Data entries
------------------------------------------------
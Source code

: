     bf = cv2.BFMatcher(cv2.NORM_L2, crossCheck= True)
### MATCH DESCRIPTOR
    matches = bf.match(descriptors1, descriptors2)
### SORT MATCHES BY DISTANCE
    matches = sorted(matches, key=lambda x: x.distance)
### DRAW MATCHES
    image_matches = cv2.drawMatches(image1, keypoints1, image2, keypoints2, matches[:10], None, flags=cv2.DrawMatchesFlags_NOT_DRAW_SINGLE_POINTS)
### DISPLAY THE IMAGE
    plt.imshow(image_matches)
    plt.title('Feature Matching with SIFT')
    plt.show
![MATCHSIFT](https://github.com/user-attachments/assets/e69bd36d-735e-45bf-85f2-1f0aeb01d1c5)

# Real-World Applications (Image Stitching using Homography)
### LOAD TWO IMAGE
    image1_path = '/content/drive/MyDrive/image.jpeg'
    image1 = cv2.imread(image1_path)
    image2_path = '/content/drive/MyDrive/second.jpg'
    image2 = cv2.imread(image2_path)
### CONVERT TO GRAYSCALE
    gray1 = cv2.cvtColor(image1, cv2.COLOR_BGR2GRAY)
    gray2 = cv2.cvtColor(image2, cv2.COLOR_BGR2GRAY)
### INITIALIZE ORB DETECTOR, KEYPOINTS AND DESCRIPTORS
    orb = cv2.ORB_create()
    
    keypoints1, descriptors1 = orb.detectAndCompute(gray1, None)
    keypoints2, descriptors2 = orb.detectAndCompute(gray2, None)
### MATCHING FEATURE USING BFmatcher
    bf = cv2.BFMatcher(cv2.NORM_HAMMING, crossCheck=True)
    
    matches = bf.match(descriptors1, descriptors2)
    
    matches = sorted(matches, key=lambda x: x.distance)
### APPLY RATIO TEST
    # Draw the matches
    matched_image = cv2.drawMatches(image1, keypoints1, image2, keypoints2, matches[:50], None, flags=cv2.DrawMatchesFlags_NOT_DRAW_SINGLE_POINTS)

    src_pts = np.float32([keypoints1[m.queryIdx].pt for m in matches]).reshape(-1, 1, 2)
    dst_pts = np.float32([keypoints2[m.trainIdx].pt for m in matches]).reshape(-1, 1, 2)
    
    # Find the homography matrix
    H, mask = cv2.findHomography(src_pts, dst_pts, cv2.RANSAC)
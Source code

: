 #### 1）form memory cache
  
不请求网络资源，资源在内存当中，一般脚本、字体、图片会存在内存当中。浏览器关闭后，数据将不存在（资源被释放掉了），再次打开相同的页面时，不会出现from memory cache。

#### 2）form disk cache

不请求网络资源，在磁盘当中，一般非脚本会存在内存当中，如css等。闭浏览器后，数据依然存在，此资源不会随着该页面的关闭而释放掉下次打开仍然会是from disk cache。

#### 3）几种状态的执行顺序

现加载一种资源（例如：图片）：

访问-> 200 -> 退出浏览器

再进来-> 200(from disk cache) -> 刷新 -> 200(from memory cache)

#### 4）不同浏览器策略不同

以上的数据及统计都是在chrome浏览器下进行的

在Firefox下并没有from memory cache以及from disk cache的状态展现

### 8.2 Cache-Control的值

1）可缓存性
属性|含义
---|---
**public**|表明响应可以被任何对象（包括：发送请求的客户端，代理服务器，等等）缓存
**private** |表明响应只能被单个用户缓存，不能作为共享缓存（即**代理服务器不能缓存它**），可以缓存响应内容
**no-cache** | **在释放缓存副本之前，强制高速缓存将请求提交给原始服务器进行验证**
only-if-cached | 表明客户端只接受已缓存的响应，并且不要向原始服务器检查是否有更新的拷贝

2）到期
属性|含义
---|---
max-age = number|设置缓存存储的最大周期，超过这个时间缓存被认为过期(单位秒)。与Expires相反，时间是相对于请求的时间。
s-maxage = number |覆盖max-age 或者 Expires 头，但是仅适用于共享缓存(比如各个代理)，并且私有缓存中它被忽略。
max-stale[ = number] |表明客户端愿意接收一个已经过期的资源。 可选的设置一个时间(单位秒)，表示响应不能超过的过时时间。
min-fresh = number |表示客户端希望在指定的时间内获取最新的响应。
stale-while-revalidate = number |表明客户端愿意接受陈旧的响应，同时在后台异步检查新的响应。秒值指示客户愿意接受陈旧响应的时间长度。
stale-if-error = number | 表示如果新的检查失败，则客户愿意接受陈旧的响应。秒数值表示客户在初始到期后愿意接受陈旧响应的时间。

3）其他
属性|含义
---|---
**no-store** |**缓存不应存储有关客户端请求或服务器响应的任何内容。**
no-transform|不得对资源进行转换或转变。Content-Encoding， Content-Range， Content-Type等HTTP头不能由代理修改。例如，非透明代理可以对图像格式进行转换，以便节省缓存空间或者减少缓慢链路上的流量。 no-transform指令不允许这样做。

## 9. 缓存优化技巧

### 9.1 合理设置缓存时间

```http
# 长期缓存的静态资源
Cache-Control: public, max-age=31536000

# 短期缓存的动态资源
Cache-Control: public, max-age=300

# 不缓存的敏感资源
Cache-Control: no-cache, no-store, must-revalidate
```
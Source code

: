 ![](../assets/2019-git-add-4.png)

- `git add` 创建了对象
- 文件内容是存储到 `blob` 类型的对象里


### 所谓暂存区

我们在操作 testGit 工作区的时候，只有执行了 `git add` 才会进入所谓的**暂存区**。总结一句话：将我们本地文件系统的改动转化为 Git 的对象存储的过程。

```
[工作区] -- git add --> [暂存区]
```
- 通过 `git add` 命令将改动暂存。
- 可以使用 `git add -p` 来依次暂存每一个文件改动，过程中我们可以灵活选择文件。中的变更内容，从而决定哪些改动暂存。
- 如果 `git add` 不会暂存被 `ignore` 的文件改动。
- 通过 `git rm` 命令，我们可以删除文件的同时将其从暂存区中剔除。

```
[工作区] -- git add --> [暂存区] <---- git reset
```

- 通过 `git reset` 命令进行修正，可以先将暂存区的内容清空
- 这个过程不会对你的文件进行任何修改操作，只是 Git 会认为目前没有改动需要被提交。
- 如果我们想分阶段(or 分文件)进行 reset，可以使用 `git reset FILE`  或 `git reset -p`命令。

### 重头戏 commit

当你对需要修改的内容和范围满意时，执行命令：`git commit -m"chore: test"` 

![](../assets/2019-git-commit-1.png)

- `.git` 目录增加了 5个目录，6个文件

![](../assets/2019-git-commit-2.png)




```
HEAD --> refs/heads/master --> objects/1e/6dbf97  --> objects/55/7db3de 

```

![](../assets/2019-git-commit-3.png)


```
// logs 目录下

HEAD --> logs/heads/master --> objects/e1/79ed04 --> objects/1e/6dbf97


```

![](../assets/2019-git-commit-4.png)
------------------------------------------------
Go through the data line by line and work out how many lines contain "reset". Give only that number.

3